• _Task prompt_: Show all lines from the records below in which the string "markdown" is present.

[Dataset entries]
- - - - - - -
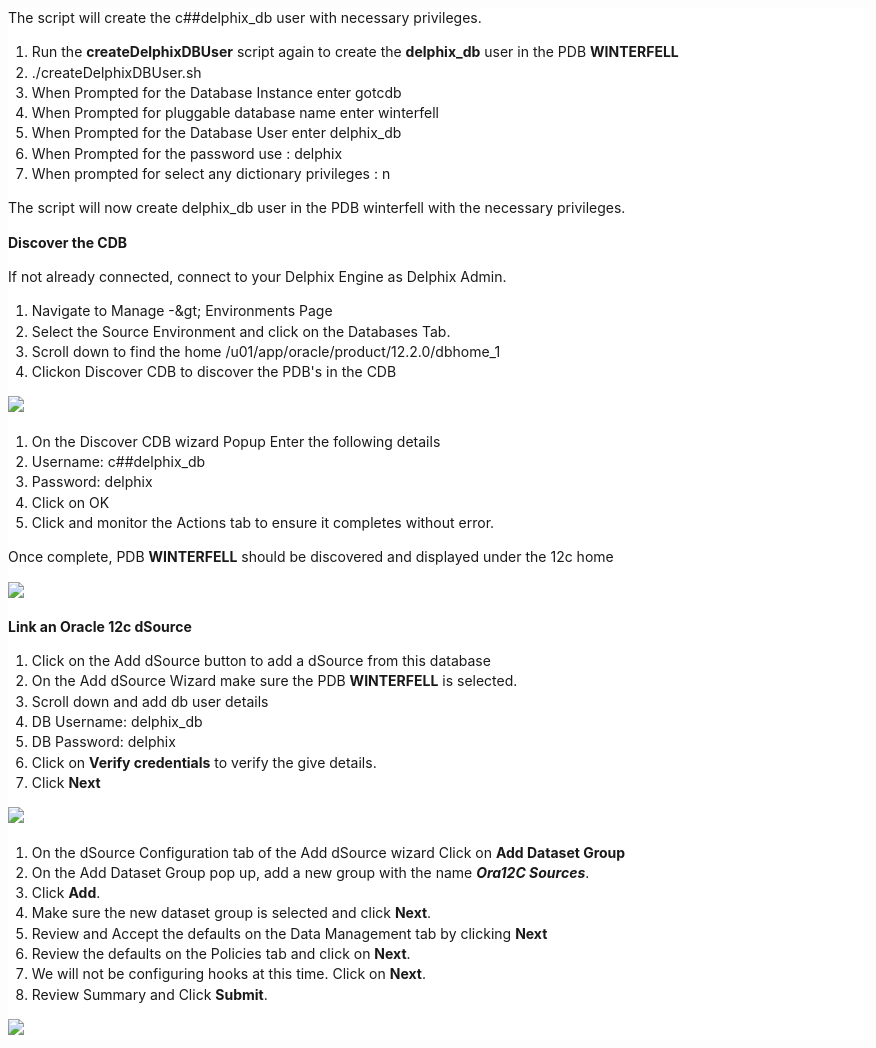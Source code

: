 The script will create the c##delphix\_db user with necessary privileges.

1. Run the **createDelphixDBUser** script again to create the **delphix\_db** user in the PDB **WINTERFELL**
  1. ./createDelphixDBUser.sh
  2. When Prompted for the Database Instance enter gotcdb
  3. When Prompted for pluggable database name enter winterfell
  4. When Prompted for the Database User enter delphix\_db
  5. When Prompted for the password use : delphix
  6. When prompted for select any dictionary privileges : n

The script will now create delphix\_db user in the PDB winterfell with the necessary privileges.

**Discover the CDB**

If not already connected, connect to your Delphix Engine as Delphix Admin.

1. Navigate to Manage -\&gt; Environments Page
2. Select the Source Environment and click on the Databases Tab.
3. Scroll down to find the home /u01/app/oracle/product/12.2.0/dbhome\_1
4. Clickon Discover CDB to discover the PDB&#39;s in the CDB

![](RackMultipart20201027-4-1999mua_html_bed2926408d44b2d.png)

1. On the Discover CDB wizard Popup Enter the following details
  1. Username: c##delphix\_db
  2. Password: delphix
2. Click on OK
3. Click and monitor the Actions tab to ensure it completes without error.

Once complete, PDB **WINTERFELL** should be discovered and displayed under the 12c home

![](RackMultipart20201027-4-1999mua_html_69eb70efbf9f6085.png)

**Link an Oracle 12c dSource**

1. Click on the Add dSource button to add a dSource from this database
2. On the Add dSource Wizard make sure the PDB **WINTERFELL** is selected.
3. Scroll down and add db user details
  1. DB Username: delphix\_db
  2. DB Password: delphix
4. Click on **Verify credentials** to verify the give details.
5. Click **Next**

![](RackMultipart20201027-4-1999mua_html_8fa6079f1d821166.png)

1. On the dSource Configuration tab of the Add dSource wizard Click on **Add Dataset Group**
2. On the Add Dataset Group pop up, add a new group with the name ***Ora12C Sources***.
3. Click **Add**.
4. Make sure the new dataset group is selected and click **Next**.
5. Review and Accept the defaults on the Data Management tab by clicking **Next**
6. Review the defaults on the Policies tab and click on **Next**.
7. We will not be configuring hooks at this time. Click on **Next**.
8. Review Summary and Click **Submit**.

![](RackMultipart20201027-4-1999mua_html_50c15171d9293d2c.png)
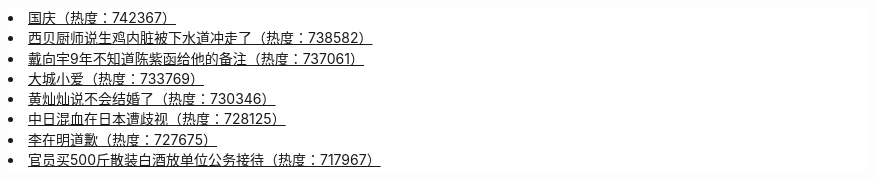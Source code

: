 <li>
<a href="https://s.weibo.com/weibo?q=%23%E5%9B%BD%E5%BA%86%23" target="weibo">
国庆（热度：742367）
</a>
</li>

<li>
<a href="https://s.weibo.com/weibo?q=%23%E8%A5%BF%E8%B4%9D%E5%8E%A8%E5%B8%88%E8%AF%B4%E7%94%9F%E9%B8%A1%E5%86%85%E8%84%8F%E8%A2%AB%E4%B8%8B%E6%B0%B4%E9%81%93%E5%86%B2%E8%B5%B0%E4%BA%86%23" target="weibo">
西贝厨师说生鸡内脏被下水道冲走了（热度：738582）
</a>
</li>

<li>
<a href="https://s.weibo.com/weibo?q=%23%E6%88%B4%E5%90%91%E5%AE%879%E5%B9%B4%E4%B8%8D%E7%9F%A5%E9%81%93%E9%99%88%E7%B4%AB%E5%87%BD%E7%BB%99%E4%BB%96%E7%9A%84%E5%A4%87%E6%B3%A8%23" target="weibo">
戴向宇9年不知道陈紫函给他的备注（热度：737061）
</a>
</li>

<li>
<a href="https://s.weibo.com/weibo?q=%23%E5%A4%A7%E5%9F%8E%E5%B0%8F%E7%88%B1%23" target="weibo">
大城小爱（热度：733769）
</a>
</li>

<li>
<a href="https://s.weibo.com/weibo?q=%23%E9%BB%84%E7%81%BF%E7%81%BF%E8%AF%B4%E4%B8%8D%E4%BC%9A%E7%BB%93%E5%A9%9A%E4%BA%86%23" target="weibo">
黄灿灿说不会结婚了（热度：730346）
</a>
</li>

<li>
<a href="https://s.weibo.com/weibo?q=%23%E4%B8%AD%E6%97%A5%E6%B7%B7%E8%A1%80%E5%9C%A8%E6%97%A5%E6%9C%AC%E9%81%AD%E6%AD%A7%E8%A7%86%23" target="weibo">
中日混血在日本遭歧视（热度：728125）
</a>
</li>

<li>
<a href="https://s.weibo.com/weibo?q=%23%E6%9D%8E%E5%9C%A8%E6%98%8E%E9%81%93%E6%AD%89%23" target="weibo">
李在明道歉（热度：727675）
</a>
</li>

<li>
<a href="https://s.weibo.com/weibo?q=%23%E5%AE%98%E5%91%98%E4%B9%B0500%E6%96%A4%E6%95%A3%E8%A3%85%E7%99%BD%E9%85%92%E6%94%BE%E5%8D%95%E4%BD%8D%E5%85%AC%E5%8A%A1%E6%8E%A5%E5%BE%85%23" target="weibo">
官员买500斤散装白酒放单位公务接待（热度：717967）
</a>
</li>
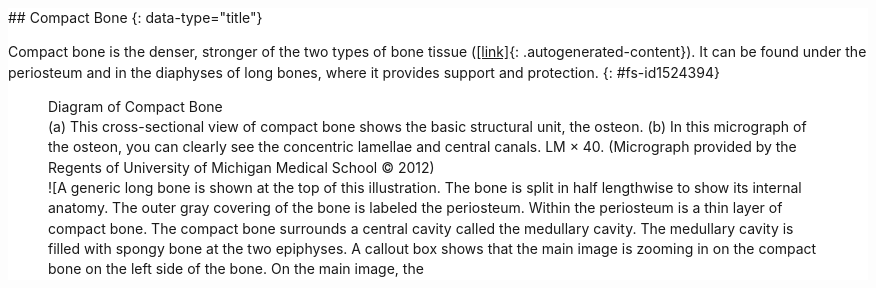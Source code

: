 <section data-depth="2" id="fs-id1521213" markdown="1">
## Compact Bone
{: data-type="title"}

Compact bone is the denser, stronger of the two types of bone tissue
([\[link\]](#fig-ch06_03_06){: .autogenerated-content}). It can be found
under the periosteum and in the diaphyses of long bones, where it
provides support and protection.
{: #fs-id1524394}

<figure id="fig-ch06_03_06" data-orient="vertical">
<div data-type="title">
Diagram of Compact Bone
</div>
<figcaption>
(a) This cross-sectional view of compact bone shows the basic structural
unit, the osteon. (b) In this micrograph of the osteon, you can clearly
see the concentric lamellae and central canals. LM × 40. (Micrograph
provided by the Regents of University of Michigan Medical School © 2012)
</figcaption>
<span markdown="1" data-type="media" id="eip-id1468225" data-alt="A generic long bone
is shown at the top of this illustration. The bone is split in half
lengthwise to show its internal anatomy. The outer gray covering of the
bone is labeled the periosteum. Within the periosteum is a thin layer of
compact bone. The compact bone surrounds a central cavity called the
medullary cavity. The medullary cavity is filled with spongy bone at the
two epiphyses. A callout box shows that the main image is zooming in on
the compact bone on the left side of the bone. On the main image, the
periosteum is being peeled back to show its two layers. The outer layer
of the periosteum is the outer fibrous layer. This layer has a
periosteal artery and a periosteal vein running along its outside edge.
The inner layer of the periosteum is labeled the inner osteogenic layer.
The compact bone lies to the right of the periosteum and occupies the
majority of the main image. Two flat layers of compact bone line the
inner surface of the ostegenic periosteum. These sheets of compact bone
are called the circumferential lamellae. The majority of the compact
bone has lamellae running perpendicular to that of the circumferential
lamellae. These concentric lamellae are arranged in a series of
concentric tubes. There are small cavities between the layers of
concentric lamellae called lacunae. The centermost concentric lamella
surrounds a hollow central canal. A blue vein, a red artery, a yellow
nerve and a green lymph vessel run vertically through the central canal.
A set of concentric lamellae, its associated lacunae and the vessels and
nerves of the central canal are collectively called an osteon. The front
edge of the diagram shows a longitudinal cross section of one of the
osteons. The vessels and nerve are visible running through the center of
the osteon throughout its length. In addition, blood vessels can run
from the periosteum through the sides of the osteons and connect with
the vessels of the central canal. The blood vessels travel through the
sides of the osteons via a perforating canal. The open areas between
neighboring osteons are also filled with compact bone. This
&#x201C;filler&#x201D; bone is referred to as the interstitial lamellae.
At the far right of the compact bone, the edge of the spongy bone is
visible. The spongy bone is a series of crisscrossing bony arches called
trabeculae. There are many open spaces between the trabeculae, giving
the spongy bone its sponge-like appearance."> ![A generic long bone is
shown at the top of this illustration. The bone is split in half
lengthwise to show its internal anatomy. The outer gray covering of the
bone is labeled the periosteum. Within the periosteum is a thin layer of
compact bone. The compact bone surrounds a central cavity called the
medullary cavity. The medullary cavity is filled with spongy bone at the
two epiphyses. A callout box shows that the main image is zooming in on
the compact bone on the left side of the bone. On the main image, the

[1]: http://openstaxcollege.org/l/microbone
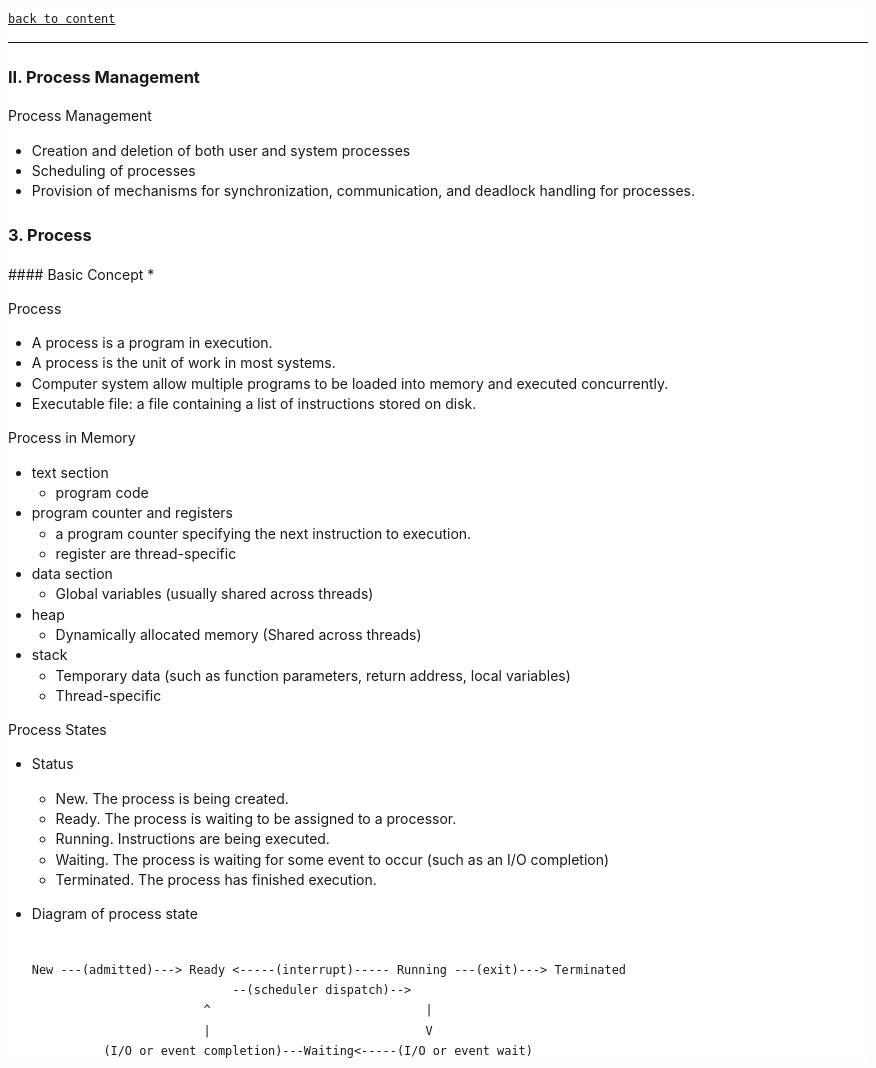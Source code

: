 

[`back to content`](#content)



---



### II. Process Management

Process Management

- Creation and deletion of both user and system processes
- Scheduling of processes
- Provision of mechanisms for synchronization, communication, and deadlock handling for processes.




<h3 id="proc">3. Process</h3>
#### Basic Concept *

Process

- A process is a program in execution.
- A process is the unit of work in most systems.
- Computer system allow multiple programs to be loaded into memory and executed concurrently.
- Executable file: a file containing a list of instructions stored on disk.

Process in Memory

- text section
  - program code
- program counter and registers
  - a program counter specifying the next instruction to execution.
  - register are thread-specific
- data section
  - Global variables (usually shared across threads)
- heap
  - Dynamically allocated memory (Shared across threads)
- stack
  - Temporary data (such as function parameters, return address, local variables)
  - Thread-specific

Process States

- Status

  - New. The process is being created.
  - Ready. The process is waiting to be assigned to a processor.
  - Running. Instructions are being executed.
  - Waiting. The process is waiting for some event to occur (such as an I/O completion)
  - Terminated. The process has finished execution.

- Diagram of process state

  ```
  
  New ---(admitted)---> Ready <-----(interrupt)----- Running ---(exit)---> Terminated
                              --(scheduler dispatch)-->
                          ^                              |
                          |                              V
            (I/O or event completion)---Waiting<-----(I/O or event wait)
  
  ```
- - - - - - -
• _Output for this task_:
: <section data-depth="2" id="fs-id1521213" markdown="1">
<span markdown="1" data-type="media" id="eip-id1468225" data-alt="A generic long bone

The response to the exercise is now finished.